The input

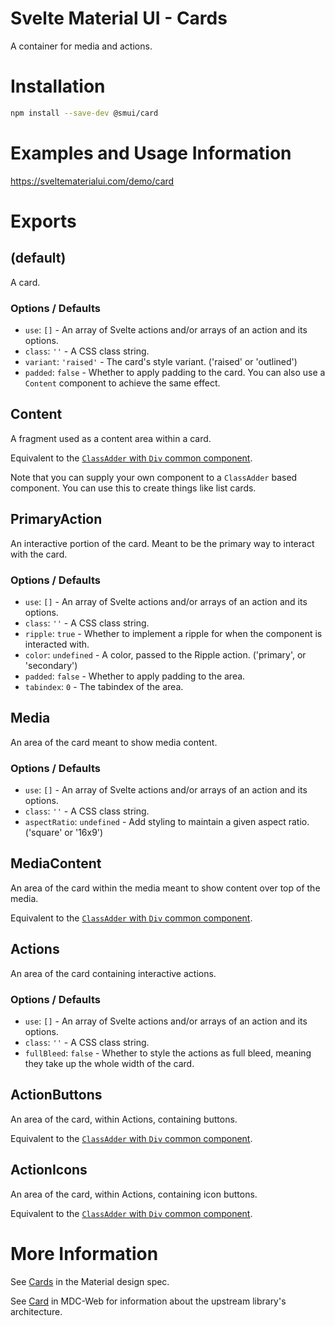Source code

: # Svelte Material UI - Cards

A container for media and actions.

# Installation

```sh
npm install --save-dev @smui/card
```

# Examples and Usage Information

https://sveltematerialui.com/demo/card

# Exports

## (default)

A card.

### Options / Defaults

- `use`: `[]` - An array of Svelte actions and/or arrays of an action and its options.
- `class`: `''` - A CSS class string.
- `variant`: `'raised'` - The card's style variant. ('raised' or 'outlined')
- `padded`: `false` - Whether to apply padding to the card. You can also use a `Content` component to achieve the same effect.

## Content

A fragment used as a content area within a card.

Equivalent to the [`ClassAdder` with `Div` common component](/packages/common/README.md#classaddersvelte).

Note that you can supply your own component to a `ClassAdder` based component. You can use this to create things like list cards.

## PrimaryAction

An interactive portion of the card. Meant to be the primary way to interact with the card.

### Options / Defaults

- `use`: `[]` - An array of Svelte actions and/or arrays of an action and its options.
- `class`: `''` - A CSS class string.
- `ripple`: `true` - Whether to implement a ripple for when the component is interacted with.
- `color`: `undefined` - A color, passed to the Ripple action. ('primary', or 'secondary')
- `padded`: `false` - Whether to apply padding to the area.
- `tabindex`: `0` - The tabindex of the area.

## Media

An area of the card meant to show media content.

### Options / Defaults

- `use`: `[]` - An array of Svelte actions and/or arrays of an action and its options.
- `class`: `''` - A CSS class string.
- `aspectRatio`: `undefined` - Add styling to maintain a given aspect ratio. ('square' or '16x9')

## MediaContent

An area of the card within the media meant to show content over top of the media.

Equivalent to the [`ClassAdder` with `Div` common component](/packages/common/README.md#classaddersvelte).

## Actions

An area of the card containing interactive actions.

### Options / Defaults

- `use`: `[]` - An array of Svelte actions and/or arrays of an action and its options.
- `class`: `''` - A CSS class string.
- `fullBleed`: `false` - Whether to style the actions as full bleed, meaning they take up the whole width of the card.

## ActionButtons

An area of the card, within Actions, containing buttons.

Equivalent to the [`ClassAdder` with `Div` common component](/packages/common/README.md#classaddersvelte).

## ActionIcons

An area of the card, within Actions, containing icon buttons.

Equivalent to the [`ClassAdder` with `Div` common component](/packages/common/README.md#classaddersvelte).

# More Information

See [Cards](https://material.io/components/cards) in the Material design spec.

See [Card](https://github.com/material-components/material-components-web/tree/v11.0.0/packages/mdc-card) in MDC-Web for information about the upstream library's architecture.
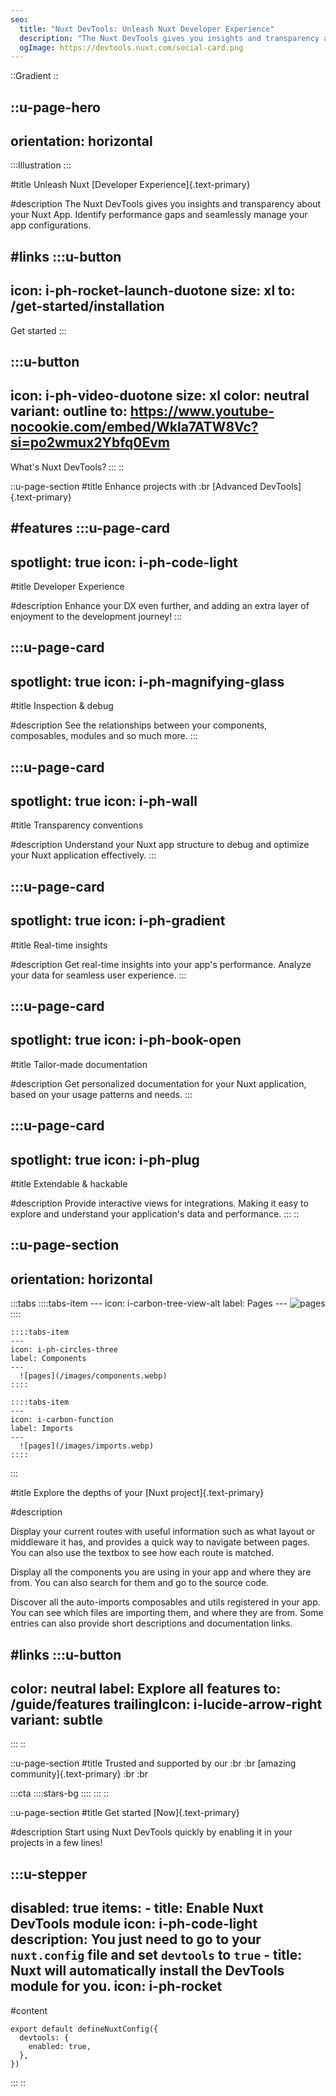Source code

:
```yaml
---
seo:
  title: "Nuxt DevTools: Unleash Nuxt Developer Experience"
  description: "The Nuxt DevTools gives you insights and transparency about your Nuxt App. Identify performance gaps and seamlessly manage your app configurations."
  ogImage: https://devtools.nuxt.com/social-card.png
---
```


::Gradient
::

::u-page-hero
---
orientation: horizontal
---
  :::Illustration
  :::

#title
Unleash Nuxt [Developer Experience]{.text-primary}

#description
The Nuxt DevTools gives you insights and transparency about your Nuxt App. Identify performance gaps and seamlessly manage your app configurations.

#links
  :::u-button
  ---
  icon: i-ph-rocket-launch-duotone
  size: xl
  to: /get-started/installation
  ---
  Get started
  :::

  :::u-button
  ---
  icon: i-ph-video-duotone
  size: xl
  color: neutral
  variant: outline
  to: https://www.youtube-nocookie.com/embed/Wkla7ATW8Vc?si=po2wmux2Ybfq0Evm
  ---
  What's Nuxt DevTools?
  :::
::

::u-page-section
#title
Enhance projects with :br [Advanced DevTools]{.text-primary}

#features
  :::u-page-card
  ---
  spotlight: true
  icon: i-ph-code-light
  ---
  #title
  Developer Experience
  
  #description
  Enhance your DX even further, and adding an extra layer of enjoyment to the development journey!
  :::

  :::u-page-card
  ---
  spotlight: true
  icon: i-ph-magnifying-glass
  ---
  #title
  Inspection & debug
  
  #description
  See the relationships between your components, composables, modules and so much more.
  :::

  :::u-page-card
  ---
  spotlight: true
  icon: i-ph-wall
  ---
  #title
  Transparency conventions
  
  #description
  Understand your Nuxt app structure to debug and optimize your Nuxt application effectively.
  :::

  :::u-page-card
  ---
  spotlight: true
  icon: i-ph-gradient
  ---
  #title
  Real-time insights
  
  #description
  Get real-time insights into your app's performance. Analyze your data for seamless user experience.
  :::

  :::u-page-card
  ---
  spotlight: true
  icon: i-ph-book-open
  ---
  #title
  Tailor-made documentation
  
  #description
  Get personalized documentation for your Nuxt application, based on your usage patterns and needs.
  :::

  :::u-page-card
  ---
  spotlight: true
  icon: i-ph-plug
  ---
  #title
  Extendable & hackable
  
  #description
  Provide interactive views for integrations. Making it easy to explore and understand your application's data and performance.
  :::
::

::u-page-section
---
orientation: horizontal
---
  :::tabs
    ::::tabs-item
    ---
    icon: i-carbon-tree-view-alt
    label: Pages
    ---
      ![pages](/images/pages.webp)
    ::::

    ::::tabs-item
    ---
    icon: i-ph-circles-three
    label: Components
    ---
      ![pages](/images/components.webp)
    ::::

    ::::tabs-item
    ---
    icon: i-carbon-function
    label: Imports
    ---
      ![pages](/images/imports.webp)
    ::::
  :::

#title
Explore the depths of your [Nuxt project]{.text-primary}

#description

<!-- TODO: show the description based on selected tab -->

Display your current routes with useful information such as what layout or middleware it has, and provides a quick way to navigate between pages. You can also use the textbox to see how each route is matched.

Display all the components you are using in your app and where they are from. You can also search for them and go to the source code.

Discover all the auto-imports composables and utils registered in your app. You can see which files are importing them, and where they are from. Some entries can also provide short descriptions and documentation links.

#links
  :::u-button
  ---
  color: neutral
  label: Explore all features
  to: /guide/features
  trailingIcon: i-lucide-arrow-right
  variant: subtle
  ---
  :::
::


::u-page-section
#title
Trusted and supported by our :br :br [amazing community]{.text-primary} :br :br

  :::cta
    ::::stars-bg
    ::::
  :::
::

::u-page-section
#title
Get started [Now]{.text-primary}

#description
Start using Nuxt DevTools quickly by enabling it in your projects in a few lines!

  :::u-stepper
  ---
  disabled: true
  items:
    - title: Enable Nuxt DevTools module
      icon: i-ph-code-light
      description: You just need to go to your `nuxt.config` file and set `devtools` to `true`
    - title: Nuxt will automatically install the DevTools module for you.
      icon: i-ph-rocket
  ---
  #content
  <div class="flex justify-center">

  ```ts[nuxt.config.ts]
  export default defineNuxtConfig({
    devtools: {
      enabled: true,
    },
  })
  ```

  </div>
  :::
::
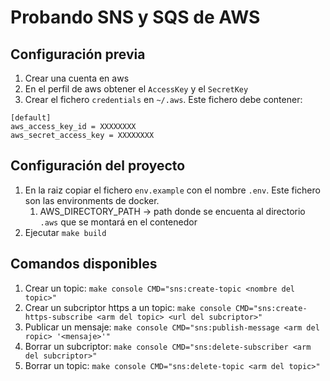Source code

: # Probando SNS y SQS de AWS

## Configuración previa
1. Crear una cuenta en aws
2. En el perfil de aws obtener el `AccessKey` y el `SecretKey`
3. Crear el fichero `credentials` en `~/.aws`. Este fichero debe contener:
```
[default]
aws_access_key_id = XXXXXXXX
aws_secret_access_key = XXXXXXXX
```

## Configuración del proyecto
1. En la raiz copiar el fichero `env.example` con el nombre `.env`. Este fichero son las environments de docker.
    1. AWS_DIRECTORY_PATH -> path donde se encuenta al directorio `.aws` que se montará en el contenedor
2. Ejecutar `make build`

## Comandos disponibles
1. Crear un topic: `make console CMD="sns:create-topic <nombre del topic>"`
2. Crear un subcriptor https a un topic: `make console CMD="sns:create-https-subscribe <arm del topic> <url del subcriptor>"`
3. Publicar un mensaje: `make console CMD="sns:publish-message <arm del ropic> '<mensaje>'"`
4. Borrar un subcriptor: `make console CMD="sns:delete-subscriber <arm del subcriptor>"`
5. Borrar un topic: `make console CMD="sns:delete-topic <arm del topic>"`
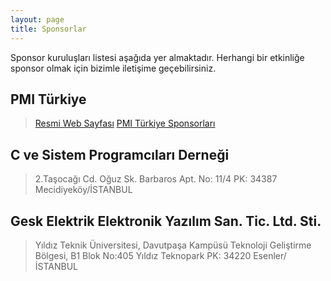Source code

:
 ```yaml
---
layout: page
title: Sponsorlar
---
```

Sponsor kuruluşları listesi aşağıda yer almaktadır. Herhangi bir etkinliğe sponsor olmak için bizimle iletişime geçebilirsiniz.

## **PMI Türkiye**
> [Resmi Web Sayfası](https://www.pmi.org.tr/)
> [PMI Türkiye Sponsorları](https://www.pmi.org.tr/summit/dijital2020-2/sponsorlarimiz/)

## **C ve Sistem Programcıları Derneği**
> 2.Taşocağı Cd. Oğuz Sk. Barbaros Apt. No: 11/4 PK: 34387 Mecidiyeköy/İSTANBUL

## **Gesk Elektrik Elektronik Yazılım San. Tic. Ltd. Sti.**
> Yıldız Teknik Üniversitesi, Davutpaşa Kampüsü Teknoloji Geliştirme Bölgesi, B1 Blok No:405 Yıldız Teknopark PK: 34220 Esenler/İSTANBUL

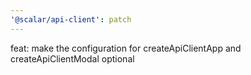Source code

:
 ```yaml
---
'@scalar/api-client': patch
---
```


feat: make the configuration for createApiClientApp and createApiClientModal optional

What to do
Report how many lines of the records hold the word "about", and supply no other text.

Answer section
3